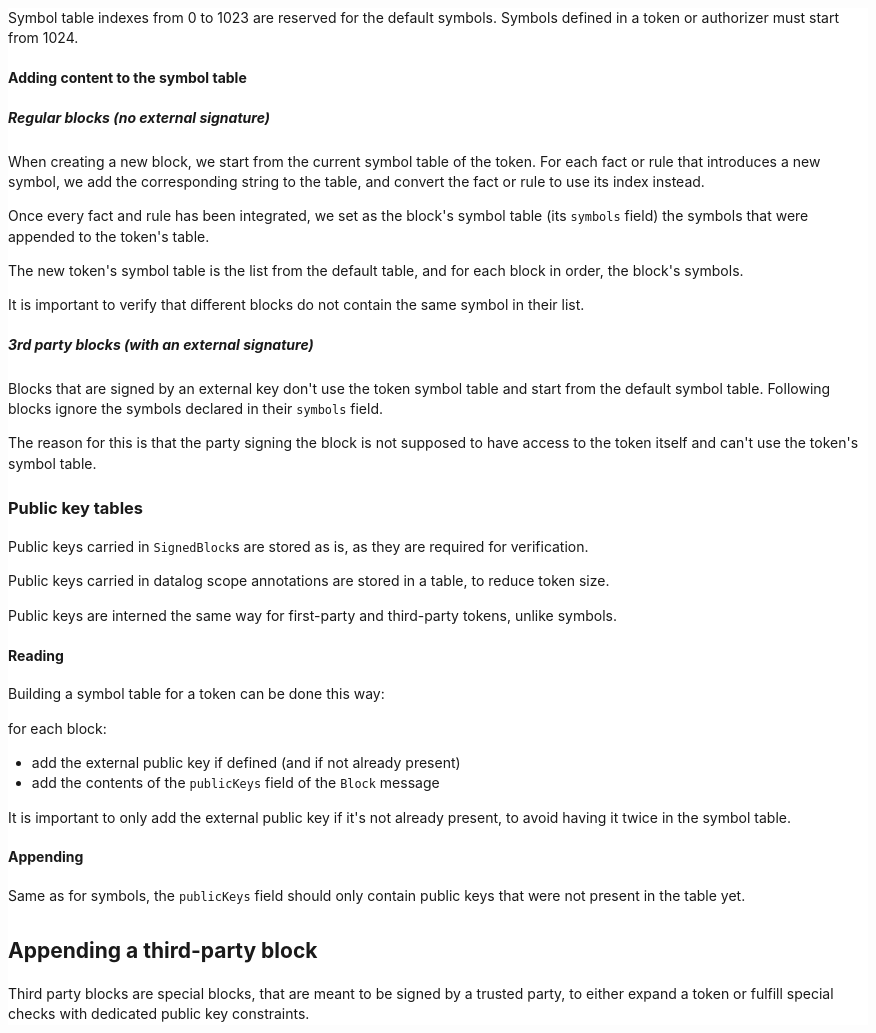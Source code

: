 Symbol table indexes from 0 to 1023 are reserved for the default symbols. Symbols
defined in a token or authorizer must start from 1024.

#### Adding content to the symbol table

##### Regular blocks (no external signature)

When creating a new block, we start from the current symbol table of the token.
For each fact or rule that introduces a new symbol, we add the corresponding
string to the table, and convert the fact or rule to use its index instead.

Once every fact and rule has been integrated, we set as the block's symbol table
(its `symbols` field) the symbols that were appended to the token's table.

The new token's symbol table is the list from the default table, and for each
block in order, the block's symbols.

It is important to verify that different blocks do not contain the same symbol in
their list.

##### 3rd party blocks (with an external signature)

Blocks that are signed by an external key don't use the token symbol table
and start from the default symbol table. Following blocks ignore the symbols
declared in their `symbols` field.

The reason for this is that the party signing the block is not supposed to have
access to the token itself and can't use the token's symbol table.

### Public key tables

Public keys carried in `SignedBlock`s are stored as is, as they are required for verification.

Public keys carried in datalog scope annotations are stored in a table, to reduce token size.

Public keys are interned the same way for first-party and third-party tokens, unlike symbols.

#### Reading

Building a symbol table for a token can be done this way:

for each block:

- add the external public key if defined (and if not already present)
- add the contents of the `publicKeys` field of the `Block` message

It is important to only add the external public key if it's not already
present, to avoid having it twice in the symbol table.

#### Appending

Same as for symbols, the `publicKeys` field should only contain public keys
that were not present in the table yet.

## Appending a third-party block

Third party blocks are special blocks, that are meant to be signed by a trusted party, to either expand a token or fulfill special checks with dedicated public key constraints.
+--
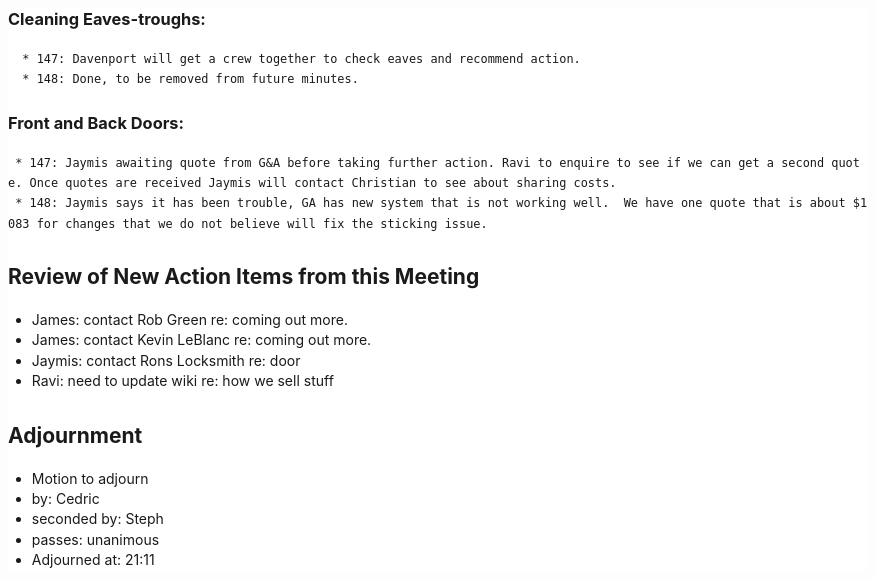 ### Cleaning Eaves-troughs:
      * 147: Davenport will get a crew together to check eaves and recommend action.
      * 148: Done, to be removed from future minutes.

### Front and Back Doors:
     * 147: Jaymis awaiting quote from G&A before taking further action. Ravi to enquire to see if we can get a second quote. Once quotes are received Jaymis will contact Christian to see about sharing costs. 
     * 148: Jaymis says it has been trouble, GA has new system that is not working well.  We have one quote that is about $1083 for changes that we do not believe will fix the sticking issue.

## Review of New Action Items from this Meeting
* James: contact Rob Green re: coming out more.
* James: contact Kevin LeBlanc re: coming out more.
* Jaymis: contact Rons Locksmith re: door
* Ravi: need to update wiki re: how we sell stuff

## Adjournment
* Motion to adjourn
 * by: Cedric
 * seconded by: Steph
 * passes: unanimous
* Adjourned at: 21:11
+--
Task requirements: Nothing should appear in the answer except the lines above from the line with "access to the" through the line with "Public keys are", both included, written out exactly.

Output below:
access to the token itself and can't use the token's symbol table.

### Public key tables

Public keys carried in `SignedBlock`s are stored as is, as they are required for verification.

Public keys carried in datalog scope annotations are stored in a table, to reduce token size.

Public keys are interned the same way for first-party and third-party tokens, unlike symbols.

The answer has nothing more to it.